2020 Cherry Blossom 10 mile Virtual Race
By EricMesa
- 3 minutes read - 562 wordsa post-race selfie
Ever since fall 2019, I’ve been training for the Cherry Blossom 10 mile race, scheduled for 5 April 2020. Unfortunately, like everything else involving more than one person, it’s been scuttled by COVID-19. After all that training, it was disappointing. (I will take a moment to acknowledge that it’s objectively ridiculous to be disappointed by a missed race when people are dying. However, there’s always someone worse off than any other person. eg. I can feel that I’ve had a bad day at work, even if my day wasn’t as bad as someone who found out they had cancer It doesn’t delegitimize their feelings of disappointment as long as they keep it in perspective.) The organizers of the Cherry Blossom Festival race had a solution - a virtual race! Run wherever you can and record your time and it’ll all go on the website. It’s not perfect, but it’s certainly a way to use all that training you’ve done. So today I went ahead and did the race since the weather’s actually good today. It was an AWESOME run. It felt great to do it and, given the insane hills in my neighborhood, I finished feeling that I could definitely kick butt in the Cherry Blossom race next year because their course is not very hilly. It also renewed my confidence in being able to do well in the Baltimore 10-miler this summer (if it’s not cancelled), renowned for being hilly. So how did I do? (if you paid attention, it was spoiled at the top…hehe)

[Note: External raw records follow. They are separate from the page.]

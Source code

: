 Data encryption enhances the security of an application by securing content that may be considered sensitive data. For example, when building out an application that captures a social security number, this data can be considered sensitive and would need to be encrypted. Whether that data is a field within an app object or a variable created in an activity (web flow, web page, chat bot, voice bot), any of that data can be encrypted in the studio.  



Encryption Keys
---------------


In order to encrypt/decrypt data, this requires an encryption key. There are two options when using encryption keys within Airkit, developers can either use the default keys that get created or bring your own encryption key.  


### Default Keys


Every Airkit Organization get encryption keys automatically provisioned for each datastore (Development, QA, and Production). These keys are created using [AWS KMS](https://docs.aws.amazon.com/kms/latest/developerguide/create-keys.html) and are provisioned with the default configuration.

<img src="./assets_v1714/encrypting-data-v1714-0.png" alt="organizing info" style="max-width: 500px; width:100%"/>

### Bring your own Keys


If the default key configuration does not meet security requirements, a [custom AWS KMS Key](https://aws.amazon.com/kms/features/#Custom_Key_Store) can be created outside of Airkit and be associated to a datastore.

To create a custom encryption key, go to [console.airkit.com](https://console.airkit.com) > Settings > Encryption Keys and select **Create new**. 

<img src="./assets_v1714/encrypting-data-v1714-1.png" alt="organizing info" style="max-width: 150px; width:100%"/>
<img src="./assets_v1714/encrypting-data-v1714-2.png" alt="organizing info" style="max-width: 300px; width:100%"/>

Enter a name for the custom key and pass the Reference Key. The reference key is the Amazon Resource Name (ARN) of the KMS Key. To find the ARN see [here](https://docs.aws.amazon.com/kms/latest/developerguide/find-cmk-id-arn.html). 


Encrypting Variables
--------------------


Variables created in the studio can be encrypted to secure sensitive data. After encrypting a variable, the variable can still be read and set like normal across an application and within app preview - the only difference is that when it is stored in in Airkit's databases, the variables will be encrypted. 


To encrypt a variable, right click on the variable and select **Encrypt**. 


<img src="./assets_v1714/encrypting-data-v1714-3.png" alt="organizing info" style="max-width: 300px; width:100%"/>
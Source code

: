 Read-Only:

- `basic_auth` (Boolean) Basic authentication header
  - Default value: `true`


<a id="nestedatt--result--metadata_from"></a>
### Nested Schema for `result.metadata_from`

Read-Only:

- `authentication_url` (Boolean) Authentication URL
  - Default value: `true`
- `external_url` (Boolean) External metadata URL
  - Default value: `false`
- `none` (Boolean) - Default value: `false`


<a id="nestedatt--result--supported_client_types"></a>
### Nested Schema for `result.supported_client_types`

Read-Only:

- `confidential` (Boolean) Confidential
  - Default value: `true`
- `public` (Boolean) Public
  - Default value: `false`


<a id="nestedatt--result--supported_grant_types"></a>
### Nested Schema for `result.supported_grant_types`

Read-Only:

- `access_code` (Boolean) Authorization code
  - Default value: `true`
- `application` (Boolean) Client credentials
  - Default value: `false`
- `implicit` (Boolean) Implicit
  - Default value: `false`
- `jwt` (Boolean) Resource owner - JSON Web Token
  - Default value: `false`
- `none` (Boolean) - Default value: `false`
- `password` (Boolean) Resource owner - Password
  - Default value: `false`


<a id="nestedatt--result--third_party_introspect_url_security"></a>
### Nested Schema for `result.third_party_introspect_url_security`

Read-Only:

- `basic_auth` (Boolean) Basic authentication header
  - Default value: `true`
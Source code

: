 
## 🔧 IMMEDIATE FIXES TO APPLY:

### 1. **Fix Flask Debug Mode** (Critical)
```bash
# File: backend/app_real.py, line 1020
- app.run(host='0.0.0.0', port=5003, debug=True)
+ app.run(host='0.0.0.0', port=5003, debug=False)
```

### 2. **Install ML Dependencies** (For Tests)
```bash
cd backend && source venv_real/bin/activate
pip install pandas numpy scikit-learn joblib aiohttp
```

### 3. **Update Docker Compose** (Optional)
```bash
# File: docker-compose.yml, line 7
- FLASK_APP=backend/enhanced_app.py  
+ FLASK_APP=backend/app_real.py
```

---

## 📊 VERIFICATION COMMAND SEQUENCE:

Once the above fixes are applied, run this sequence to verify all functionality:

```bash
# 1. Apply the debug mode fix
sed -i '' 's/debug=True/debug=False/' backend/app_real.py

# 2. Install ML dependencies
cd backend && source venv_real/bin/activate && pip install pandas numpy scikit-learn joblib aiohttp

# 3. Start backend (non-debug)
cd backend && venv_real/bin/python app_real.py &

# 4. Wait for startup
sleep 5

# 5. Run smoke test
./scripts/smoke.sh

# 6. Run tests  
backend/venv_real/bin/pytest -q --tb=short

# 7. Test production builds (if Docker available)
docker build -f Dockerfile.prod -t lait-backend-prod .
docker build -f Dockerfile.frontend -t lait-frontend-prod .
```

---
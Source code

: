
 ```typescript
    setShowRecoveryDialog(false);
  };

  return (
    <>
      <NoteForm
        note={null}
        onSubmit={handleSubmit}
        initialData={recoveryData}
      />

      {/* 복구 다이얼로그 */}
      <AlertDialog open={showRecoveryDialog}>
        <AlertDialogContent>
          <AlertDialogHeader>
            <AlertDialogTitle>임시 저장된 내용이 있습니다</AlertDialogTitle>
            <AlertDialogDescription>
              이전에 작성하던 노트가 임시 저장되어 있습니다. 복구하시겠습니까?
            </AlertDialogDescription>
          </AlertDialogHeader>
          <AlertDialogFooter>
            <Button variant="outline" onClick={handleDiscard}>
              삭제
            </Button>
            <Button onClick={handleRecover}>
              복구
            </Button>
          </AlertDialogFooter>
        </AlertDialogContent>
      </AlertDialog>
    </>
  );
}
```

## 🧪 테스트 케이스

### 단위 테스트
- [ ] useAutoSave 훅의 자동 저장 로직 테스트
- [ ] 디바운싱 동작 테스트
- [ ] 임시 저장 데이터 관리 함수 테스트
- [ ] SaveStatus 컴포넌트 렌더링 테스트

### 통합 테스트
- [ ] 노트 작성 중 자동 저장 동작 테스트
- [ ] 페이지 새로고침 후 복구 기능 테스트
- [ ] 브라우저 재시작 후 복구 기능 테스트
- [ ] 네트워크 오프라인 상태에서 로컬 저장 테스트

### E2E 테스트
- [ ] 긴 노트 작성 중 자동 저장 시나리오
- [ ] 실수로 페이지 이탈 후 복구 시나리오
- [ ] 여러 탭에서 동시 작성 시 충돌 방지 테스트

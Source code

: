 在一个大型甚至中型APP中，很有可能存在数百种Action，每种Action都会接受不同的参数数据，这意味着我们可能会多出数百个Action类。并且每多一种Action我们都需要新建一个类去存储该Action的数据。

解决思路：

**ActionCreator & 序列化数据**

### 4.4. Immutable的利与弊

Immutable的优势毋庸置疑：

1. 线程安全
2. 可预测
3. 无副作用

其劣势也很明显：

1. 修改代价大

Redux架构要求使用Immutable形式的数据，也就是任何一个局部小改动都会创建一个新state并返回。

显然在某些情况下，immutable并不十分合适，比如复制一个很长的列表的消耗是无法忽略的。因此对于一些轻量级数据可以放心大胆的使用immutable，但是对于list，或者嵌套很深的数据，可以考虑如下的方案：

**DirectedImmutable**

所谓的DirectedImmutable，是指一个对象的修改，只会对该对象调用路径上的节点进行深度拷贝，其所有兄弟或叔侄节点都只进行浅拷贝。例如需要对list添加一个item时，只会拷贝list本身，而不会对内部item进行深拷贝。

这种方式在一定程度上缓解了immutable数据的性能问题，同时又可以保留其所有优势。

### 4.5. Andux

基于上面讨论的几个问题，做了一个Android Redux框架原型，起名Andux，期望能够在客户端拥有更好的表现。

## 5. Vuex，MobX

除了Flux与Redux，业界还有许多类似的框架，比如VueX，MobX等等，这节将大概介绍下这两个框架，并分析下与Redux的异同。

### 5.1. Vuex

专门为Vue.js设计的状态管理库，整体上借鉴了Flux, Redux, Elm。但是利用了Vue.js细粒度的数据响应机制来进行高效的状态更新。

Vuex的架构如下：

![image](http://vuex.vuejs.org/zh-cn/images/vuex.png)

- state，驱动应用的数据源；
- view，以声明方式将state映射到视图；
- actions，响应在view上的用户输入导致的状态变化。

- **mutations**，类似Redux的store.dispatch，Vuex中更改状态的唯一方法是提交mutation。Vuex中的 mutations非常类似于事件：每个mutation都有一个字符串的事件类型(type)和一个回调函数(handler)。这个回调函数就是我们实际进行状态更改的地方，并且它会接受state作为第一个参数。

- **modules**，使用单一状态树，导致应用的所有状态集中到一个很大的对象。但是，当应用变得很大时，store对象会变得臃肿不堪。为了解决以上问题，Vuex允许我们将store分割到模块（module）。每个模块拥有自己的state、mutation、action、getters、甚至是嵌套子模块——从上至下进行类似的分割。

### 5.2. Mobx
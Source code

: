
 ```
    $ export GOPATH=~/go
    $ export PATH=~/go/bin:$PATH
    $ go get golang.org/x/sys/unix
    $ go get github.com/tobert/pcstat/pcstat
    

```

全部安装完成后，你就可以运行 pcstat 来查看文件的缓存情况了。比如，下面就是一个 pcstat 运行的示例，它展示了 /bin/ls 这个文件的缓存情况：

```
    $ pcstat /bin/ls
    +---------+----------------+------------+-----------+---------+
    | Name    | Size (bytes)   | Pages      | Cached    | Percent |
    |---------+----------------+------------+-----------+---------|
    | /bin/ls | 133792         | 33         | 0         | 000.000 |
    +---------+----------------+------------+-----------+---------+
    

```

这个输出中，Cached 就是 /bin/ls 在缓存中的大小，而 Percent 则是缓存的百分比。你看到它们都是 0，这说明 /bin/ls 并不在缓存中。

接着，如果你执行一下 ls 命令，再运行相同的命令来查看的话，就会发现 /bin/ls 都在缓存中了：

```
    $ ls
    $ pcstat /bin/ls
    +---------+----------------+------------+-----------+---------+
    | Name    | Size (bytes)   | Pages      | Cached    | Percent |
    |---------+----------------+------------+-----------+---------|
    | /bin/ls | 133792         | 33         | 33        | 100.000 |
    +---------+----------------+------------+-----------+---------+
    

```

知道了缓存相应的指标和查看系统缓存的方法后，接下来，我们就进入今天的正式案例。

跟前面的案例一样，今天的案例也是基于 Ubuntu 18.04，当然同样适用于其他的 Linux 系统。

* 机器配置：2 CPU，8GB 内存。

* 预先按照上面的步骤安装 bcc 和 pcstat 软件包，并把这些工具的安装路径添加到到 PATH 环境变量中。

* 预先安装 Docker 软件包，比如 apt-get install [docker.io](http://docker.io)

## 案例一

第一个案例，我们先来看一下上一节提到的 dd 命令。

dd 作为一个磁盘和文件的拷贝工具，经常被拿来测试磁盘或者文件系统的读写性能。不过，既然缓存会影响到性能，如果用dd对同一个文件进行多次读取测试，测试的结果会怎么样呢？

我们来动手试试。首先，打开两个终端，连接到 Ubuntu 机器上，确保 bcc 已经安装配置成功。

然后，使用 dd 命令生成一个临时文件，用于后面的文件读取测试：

Well, first of all, check out these achievements I earned during the race:
Fastest mile! 6:54
Fastest 5k! 22 min 30 seconds!
Fastest 10k! 46 min 40 seconds - need to do this at a 10k race!
Finally, here’s the time!
10 miles in 1 hour 14 minutes 48 seconds
hard to run slowly to this music
I looked at the RunCoach.com website and, based on the training they’d been having me do, they predicted a 7:52/mile race pace. So I set that in my Garmin and headed out. But I was listening to my techno album Y2K: Beat the Clock and to Lionize. And so I just couldn’t go that slowly. I keep going faster than the pace I was supposed to go. I was worried that would wear me out. But I just kept up that pace, slowing on the long uphill stretches, but overall keeping a good pace. In face, even though miles 5-7 were close to that pace, even they were faster. And I did a sprint in the 0.25 miles, responsible for my best mile ever recorded by the Garmin. And so, as you can see above, I averaged a 7:29/mile pace. Very, very exciting. I cannot wait to run this race next year with others around me (and after having had a full year of training)
Throughout this training, for the past few weeks, RunCoach.com has had me running 12 miles every weekend as my long run. I’d been having doubts about being able to do a half marathon before this training, but now it’s right there within reach and I’m definitely also trying to figure out which half marathons might be available for sign up in the future. I’ll leave you with some amusing stats from the Garmin.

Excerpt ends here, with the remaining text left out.